Ketua DPD Gerindra Juga Ditangkap Polisi Dalam OTT Wabup Paluta

Ketua DPD Gerindra Juga Ditangkap Polisi Dalam OTT Wabup Paluta



Ketua DPD Gerindra Kabupaten Padang Lawas Utara dan Wakil Bupati Paluta, Sumatera Utara, Hariro Harahap termasuk kedalam 14 orang yang ditangkap oleh Satuan Tugas anti politik uang Kepolisian Polres Tapanuli Selatan dalam Operasi Tangkap Tangan (OTT) di Kabupaten Padang Lawas Utara, Sumatera Utara. Dalam OTT ini ditemukan ribuan amplop berisi uang yang akan dibagikan kepada masyarakat.

Kapolres Tapanuli Selatan Ajun Komisaris Besar Polisi Irwa Zaini Adib menjelaskan pengungkapan pelanggaran pemilu dilakukan setelah terlebih dahulu menangkap empat orang dari sebuah mobil.

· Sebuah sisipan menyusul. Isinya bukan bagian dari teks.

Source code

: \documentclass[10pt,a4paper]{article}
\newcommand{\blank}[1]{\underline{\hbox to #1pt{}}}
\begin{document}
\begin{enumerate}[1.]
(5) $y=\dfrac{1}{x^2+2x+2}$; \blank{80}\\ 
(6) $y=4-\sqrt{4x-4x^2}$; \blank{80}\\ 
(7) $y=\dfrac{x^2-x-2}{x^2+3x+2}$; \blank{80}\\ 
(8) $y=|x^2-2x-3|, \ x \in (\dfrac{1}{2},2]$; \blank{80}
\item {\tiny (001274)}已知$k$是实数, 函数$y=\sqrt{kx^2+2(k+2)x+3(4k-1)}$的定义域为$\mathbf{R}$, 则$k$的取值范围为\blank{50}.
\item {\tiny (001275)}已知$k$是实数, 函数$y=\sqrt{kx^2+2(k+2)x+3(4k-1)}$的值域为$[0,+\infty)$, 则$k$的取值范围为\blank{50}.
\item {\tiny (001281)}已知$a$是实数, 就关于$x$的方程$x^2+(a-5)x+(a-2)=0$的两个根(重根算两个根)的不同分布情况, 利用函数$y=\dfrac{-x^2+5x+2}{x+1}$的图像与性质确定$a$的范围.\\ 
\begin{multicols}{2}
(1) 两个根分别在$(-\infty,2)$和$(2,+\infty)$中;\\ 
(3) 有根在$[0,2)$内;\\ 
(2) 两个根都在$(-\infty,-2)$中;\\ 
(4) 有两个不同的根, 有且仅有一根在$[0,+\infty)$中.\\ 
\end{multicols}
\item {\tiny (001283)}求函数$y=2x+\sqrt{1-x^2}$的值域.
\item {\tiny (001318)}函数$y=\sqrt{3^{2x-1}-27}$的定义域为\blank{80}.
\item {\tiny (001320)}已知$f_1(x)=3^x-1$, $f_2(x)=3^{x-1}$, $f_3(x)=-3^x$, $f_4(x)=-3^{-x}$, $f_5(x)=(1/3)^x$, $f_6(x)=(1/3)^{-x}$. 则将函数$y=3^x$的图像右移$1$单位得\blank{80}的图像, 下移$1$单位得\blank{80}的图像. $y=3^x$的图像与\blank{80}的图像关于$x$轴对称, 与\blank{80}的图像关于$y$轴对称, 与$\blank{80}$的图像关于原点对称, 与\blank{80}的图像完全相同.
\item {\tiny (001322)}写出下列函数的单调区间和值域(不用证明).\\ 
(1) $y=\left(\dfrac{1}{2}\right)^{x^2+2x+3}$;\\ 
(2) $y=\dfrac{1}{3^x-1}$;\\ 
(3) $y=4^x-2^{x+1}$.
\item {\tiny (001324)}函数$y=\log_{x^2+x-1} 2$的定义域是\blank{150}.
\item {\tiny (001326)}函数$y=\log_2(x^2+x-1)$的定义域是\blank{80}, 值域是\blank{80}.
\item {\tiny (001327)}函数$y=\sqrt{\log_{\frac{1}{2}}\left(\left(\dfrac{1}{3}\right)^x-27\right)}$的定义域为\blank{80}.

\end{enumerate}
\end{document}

Setelah diperiksa, didalam mobil ditemukan sejumlah amplop berisi uang dan kartu nama calon legislatif atas nama Masdoripa Harahap yang merupakan istri dari Wakil Bupati Padang Lawas Utara, Hariro Harahap.

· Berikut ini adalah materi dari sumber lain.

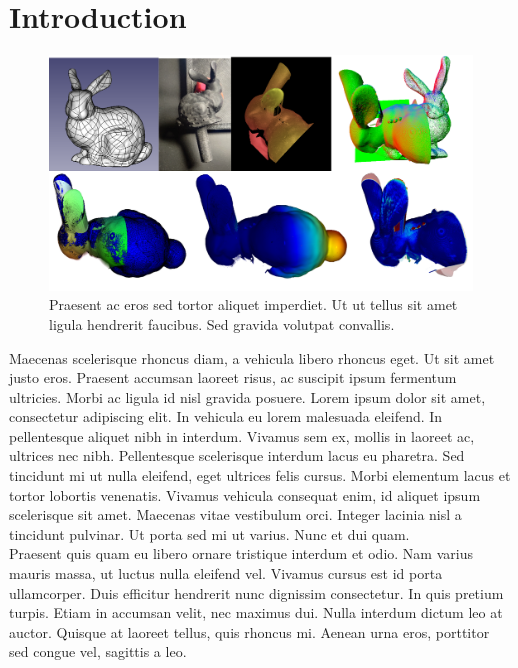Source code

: \documentclass[paper=a4,dissertation,math,vertlayout,pdfa,colorlinks,nologo]{aaltoseries}
\newcommand\tab[1][1cm]{\hspace*{#1}}
\begin{document}
\chapter{Introduction}
\vspace{-25ex}
\begin{figure}[h!]
    \centering
    \includegraphics[width=130mm]{images/evolution.png}
    \caption{Praesent ac eros sed tortor aliquet imperdiet. Ut ut tellus sit amet ligula hendrerit faucibus. Sed gravida volutpat convallis.}
\end{figure}
\tab Maecenas scelerisque rhoncus diam, a vehicula libero rhoncus eget. Ut sit amet justo eros. Praesent accumsan laoreet risus, ac suscipit ipsum fermentum ultricies. Morbi ac ligula id nisl gravida posuere. Lorem ipsum dolor sit amet, consectetur adipiscing elit. In vehicula eu lorem malesuada eleifend. In pellentesque aliquet nibh in interdum. Vivamus sem ex, mollis in laoreet ac, ultrices nec nibh. Pellentesque scelerisque interdum lacus eu pharetra. Sed tincidunt mi ut nulla eleifend, eget ultrices felis cursus. Morbi elementum lacus et tortor lobortis venenatis. Vivamus vehicula consequat enim, id aliquet ipsum scelerisque sit amet. Maecenas vitae vestibulum orci. Integer lacinia nisl a tincidunt pulvinar. Ut porta sed mi ut varius. Nunc et dui quam.
\\ \tab Praesent quis quam eu libero ornare tristique interdum et odio. Nam varius mauris massa, ut luctus nulla eleifend vel. Vivamus cursus est id porta ullamcorper. Duis efficitur hendrerit nunc dignissim consectetur. In quis pretium turpis. Etiam in accumsan velit, nec maximus dui. Nulla interdum dictum leo at auctor. Quisque at laoreet tellus, quis rhoncus mi. Aenean urna eros, porttitor sed congue vel, sagittis a leo.
\end{document}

"Satgas melakukan OTT terhadap empat orang yang sedang mengendarai kendaraan yakni SA MH FN RH. Setelah dilakukan cek mobil, didapat kurang lebih 87 amplop berisi uang, kemudian ada salah satu kartu nama caleg yang ada di kabupaten Paluta serta kartu nama HH yang merupakan ketua Gerindra Paluta," kata AKBP Irwa Zaini Adib, Senin (15/4).

Kapolres menjelaskan, kemudian Satgas mendatangi kediaman caleg yang ditemukan tersebut, didalam rumah petugas mengamankan sembilan orang dan 118 amplop yang telah siap dibagikan. Selain amplop ada pula kartu nama calon dan kartu nama atasnama HH ketua Partai Gerindra Padang Lawas Utara.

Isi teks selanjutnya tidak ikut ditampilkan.